Videogame kids can oftentimes succeed socially with the normals, but sometimes they fail to do so because their digital realities taint their actual ones.
The Gamer gleans his knowledge of rosters and gameplay from his brief flings with various EA Sports titles, meaning that in his mind, Jake Delhomme can actually throw 25 touchdowns a game. Nevertheless, he'll play the role of a sports fan to get by with the fellas, but in his heart he's stomping anthropomorphic mushrooms, playing sacred ocarinas, and doing whatever else it is that keeps him coming back to that leaky beanbag chair in his basement.
The Icebreaker is someone in a leadership position who's required to be friendly to tons of semi-acquaintances on a daily basis but doesn't have the energy or desire to interact with them in a particularly personal way. Maybe a pastor or an R.A., the Icebreaker will jumpstart most of his conversations with the line, "Did you see the game last night?"
Whether or not he actually saw the game is irrelevant, as he won't stick around long enough to talk specifics. In most cases, the Icebreaker has a goatee, or at the very least a soul patch. It's still unclear what this indicates, but perhaps it's that all people with goatees are deceptive and insincere.
Neither pretty nor a dude nor an athlete that receives any kind of validation, the Female Jock has turned to being outspoken about sports in a last-ditch effort to flourish socially.
Usually heard arguing across bars or living rooms in her husky baritone, the Female Jock will adopt the personality of a hulked up, hairy-knuckled sideline reporter for several years until she eventually realizes it's not her niche, at which point she'll take work as the lady who waves the "Drive Slowly" sign near road construction.
The son of a fiercely devoted fan, the Daddy's Boy has to feign loyalty to his papa's team to earn the respect lost by not becoming a player for said team.
Dragged along to games his entire life but really only interested in watching the JumboTron, he gives off the same kind of vibe as a closeted gay dude who's trying to fend off suspicion among his male friends that he's gay by saying cartoonishly straight things, even though it's pretty obvious to everyone that he's gay.
"The offense really seems to have a lot of heart tonight," he might say, as they give up their seventh consecutive turnover. In other words, the guy's an impostor.
The average state university undergrad really enjoys feeling like they're "a part of something," which is adorable, but it can also be obnoxious. Example: doughy girl in the jersey and face paint at the White Castle drive-thru, honking and hollering the team fight song to the cars behind her, expressing what she thinks is team spirit but is actually just her way of getting psyched to eat a Crave Case.

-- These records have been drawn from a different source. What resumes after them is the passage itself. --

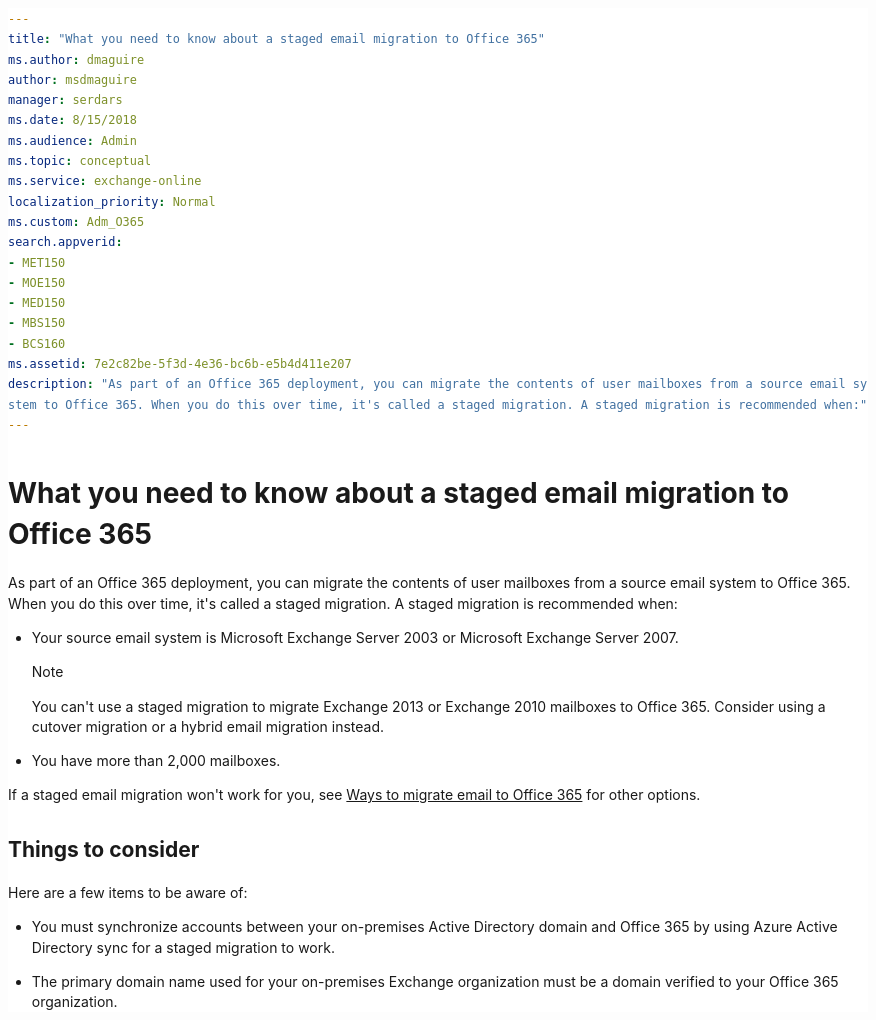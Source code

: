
```yaml
---
title: "What you need to know about a staged email migration to Office 365"
ms.author: dmaguire
author: msdmaguire
manager: serdars
ms.date: 8/15/2018
ms.audience: Admin
ms.topic: conceptual
ms.service: exchange-online
localization_priority: Normal
ms.custom: Adm_O365
search.appverid:
- MET150
- MOE150
- MED150
- MBS150
- BCS160
ms.assetid: 7e2c82be-5f3d-4e36-bc6b-e5b4d411e207
description: "As part of an Office 365 deployment, you can migrate the contents of user mailboxes from a source email system to Office 365. When you do this over time, it's called a staged migration. A staged migration is recommended when:"
---
```


# What you need to know about a staged email migration to Office 365

As part of an Office 365 deployment, you can migrate the contents of user mailboxes from a source email system to Office 365. When you do this over time, it's called a staged migration. A staged migration is recommended when:
  
- Your source email system is Microsoft Exchange Server 2003 or Microsoft Exchange Server 2007.
    
    > [!NOTE]
    > You can't use a staged migration to migrate Exchange 2013 or Exchange 2010 mailboxes to Office 365. Consider using a cutover migration or a hybrid email migration instead. 
  
- You have more than 2,000 mailboxes.
    
If a staged email migration won't work for you, see [Ways to migrate email to Office 365](mailbox-migration.md) for other options. 
  
## Things to consider
<a name="BKMK_Considerations"> </a>

Here are a few items to be aware of:
  
- You must synchronize accounts between your on-premises Active Directory domain and Office 365 by using Azure Active Directory sync for a staged migration to work.
    
- The primary domain name used for your on-premises Exchange organization must be a domain verified to your Office 365 organization.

The Clinger Fan knows nothing about sports, but loves to be totally unhinged in a stadium with thousands of like-minded peers, wearing the same colors and shouting in unison. She mistakes that energy as fandom, as undying allegiance to a team, but, truthfully, she'd just rather not be stuck alone in the dorm, taking Facebook quizzes about which Jonas Brother she's best suited to marry.
When Jay-Z rapped that he made "the Yankee hat more famous than a Yankee can," he was touching on an entire industry of impostor fandom, namely people who wear New Era caps just to be fashionable.
Wikipedia notes the high demand for these caps in "urban centers and within the hip hop, emo, hardcore, and skater cultures," — which is Wikipedia for "black people and kids with tight jeans."
Regardless of whether they've been athletes or team owners in the past, something about becoming a politician depletes U.S. presidents of any true fandom. Perhaps it's the way they fake support to win votes, or maybe it's the way they have to analogize everything sports-related to make it seem more consequential than it is.
Whatever it is, when a commander-in-chief opens his mouth about sports, suddenly sinking a three-pointer or hitting a home run is somehow about our country's resilience in trying times instead of, y'know, having good reflexes or whatever.